Check every line below, and copy those that include "documentclass".
──────
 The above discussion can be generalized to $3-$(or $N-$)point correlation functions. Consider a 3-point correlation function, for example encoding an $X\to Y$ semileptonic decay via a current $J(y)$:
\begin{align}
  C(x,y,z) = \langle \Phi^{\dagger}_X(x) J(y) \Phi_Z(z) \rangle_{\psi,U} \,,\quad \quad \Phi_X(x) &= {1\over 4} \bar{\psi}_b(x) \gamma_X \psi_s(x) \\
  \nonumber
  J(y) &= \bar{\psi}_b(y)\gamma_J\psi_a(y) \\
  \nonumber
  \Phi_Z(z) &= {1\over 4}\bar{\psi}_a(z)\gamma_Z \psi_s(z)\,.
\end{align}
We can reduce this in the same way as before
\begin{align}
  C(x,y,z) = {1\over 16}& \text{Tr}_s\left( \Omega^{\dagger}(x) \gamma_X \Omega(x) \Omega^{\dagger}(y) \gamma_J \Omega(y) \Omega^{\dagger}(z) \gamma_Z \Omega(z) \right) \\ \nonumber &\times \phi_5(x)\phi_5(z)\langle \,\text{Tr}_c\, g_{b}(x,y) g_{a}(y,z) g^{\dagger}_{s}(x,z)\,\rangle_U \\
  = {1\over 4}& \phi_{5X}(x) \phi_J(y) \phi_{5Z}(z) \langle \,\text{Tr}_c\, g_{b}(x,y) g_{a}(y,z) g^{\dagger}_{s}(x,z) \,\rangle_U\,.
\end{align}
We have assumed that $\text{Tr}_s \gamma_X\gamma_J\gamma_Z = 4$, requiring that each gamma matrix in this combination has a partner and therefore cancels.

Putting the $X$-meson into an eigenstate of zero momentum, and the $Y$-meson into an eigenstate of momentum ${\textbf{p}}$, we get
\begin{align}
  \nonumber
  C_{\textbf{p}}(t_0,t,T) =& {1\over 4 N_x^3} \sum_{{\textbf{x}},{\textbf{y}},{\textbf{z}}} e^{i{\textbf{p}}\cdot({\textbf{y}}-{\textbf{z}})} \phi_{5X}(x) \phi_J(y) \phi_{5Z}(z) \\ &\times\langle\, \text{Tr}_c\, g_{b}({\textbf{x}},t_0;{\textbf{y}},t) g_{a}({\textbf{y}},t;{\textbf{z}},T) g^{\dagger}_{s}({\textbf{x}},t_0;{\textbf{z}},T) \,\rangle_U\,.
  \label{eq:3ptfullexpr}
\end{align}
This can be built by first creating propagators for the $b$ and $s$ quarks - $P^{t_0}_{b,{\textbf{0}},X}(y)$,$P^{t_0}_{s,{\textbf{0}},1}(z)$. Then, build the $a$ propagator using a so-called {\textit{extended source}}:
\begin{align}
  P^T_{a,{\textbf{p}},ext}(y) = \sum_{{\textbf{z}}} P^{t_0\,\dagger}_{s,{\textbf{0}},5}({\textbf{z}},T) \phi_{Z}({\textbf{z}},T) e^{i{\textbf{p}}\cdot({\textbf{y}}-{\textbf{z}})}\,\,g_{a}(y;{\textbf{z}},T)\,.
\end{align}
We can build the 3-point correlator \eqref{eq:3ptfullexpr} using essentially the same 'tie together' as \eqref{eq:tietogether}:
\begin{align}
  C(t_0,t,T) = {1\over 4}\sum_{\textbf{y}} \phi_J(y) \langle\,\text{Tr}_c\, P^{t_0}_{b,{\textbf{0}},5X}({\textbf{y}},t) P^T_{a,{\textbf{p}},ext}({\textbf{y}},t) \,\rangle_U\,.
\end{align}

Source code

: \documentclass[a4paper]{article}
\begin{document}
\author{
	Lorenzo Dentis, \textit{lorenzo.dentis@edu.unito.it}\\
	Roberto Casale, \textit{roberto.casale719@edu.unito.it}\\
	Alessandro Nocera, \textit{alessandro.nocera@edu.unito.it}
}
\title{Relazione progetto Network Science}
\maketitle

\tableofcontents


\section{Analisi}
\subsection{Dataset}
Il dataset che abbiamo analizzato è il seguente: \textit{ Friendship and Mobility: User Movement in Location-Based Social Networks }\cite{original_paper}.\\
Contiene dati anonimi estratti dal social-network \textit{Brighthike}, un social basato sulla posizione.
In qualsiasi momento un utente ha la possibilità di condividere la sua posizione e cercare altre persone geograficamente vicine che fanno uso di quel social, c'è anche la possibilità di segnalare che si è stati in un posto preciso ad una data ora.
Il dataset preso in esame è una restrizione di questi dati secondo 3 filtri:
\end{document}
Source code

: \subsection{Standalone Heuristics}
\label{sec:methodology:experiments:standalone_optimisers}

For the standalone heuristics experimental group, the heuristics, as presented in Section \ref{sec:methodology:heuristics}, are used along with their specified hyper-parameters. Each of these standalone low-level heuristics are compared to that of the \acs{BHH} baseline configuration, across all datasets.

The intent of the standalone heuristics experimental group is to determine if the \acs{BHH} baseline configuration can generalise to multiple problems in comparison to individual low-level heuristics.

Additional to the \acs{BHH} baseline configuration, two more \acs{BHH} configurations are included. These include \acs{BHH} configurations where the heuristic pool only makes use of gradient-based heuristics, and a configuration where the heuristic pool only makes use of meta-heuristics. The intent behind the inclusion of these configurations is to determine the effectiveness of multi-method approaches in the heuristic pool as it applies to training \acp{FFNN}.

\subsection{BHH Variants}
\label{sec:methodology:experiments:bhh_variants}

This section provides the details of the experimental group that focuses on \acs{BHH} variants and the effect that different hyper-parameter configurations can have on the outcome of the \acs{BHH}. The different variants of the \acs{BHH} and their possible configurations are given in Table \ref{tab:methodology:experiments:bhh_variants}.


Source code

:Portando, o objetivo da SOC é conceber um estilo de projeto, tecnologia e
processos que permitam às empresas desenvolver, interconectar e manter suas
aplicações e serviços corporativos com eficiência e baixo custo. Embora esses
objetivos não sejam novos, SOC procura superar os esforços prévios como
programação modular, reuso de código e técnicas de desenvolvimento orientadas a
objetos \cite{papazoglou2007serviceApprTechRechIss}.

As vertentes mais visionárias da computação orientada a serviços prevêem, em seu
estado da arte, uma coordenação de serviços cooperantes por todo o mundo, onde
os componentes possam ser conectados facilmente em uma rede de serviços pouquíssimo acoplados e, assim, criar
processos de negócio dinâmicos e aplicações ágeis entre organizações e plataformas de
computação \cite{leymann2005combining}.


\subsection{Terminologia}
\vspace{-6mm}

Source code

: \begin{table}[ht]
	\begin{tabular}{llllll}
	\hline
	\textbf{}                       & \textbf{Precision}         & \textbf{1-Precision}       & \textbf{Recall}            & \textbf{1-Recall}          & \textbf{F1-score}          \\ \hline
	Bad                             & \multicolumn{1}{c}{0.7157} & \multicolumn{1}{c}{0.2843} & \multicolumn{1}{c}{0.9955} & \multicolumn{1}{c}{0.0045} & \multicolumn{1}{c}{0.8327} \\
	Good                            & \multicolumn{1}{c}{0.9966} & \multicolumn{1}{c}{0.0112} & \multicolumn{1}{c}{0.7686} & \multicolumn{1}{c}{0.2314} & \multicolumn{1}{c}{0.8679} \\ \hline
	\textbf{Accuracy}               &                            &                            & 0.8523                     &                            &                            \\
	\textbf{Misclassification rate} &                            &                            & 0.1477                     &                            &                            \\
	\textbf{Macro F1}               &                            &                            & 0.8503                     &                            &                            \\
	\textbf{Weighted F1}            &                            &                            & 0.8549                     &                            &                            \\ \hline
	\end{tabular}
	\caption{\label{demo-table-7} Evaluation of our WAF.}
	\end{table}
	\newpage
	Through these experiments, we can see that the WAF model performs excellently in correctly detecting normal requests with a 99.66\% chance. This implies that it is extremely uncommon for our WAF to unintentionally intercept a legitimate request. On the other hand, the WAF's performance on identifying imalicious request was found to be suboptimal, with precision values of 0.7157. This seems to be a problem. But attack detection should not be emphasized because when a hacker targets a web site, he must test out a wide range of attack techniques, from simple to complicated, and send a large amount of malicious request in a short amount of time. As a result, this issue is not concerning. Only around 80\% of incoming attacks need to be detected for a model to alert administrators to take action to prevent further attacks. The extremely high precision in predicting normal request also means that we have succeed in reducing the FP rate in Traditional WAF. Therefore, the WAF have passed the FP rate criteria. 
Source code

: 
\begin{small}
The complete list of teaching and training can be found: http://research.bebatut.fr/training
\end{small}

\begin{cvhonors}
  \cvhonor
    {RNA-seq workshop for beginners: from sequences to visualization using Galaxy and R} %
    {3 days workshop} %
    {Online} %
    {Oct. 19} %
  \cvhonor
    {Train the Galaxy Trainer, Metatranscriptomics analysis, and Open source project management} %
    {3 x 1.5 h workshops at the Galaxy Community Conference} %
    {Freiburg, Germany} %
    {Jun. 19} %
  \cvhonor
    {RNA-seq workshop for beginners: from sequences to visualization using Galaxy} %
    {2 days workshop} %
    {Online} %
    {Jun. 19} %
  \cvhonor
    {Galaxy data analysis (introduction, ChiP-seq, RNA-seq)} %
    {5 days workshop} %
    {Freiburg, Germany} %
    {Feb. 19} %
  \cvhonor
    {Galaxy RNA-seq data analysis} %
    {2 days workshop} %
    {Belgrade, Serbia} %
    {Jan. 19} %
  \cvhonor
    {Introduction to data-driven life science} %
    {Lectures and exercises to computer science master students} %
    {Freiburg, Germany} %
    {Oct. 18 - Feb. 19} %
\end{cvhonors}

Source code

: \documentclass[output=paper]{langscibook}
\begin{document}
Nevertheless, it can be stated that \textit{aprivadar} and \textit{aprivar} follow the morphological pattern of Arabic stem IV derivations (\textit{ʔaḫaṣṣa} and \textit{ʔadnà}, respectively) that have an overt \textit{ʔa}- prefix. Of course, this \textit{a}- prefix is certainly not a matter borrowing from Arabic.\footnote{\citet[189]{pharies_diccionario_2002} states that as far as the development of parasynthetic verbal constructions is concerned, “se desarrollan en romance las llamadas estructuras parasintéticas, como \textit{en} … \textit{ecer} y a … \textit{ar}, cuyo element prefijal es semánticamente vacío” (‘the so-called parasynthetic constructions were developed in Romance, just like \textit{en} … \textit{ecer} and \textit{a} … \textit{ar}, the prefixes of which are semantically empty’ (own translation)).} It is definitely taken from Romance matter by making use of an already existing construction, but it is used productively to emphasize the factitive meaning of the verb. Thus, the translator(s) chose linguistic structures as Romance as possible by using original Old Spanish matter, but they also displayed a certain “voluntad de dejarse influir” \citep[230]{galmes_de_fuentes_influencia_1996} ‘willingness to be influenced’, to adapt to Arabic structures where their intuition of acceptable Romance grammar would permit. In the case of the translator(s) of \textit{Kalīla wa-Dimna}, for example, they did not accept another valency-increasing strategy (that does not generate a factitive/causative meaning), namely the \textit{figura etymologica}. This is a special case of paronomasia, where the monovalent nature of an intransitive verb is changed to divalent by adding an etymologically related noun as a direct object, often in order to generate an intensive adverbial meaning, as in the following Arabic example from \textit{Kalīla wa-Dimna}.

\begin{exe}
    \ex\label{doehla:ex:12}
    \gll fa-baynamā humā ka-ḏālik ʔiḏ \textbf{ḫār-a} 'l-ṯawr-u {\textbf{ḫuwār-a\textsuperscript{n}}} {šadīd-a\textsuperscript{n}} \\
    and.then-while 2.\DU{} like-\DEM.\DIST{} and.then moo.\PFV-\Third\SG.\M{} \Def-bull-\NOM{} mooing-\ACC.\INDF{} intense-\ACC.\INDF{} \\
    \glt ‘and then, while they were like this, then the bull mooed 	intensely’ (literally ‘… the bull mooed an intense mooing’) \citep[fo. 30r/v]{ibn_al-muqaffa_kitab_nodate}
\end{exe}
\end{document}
──────
## ANSWER AREA
: \documentclass[a4paper]{article}
: \documentclass[output=paper]{langscibook}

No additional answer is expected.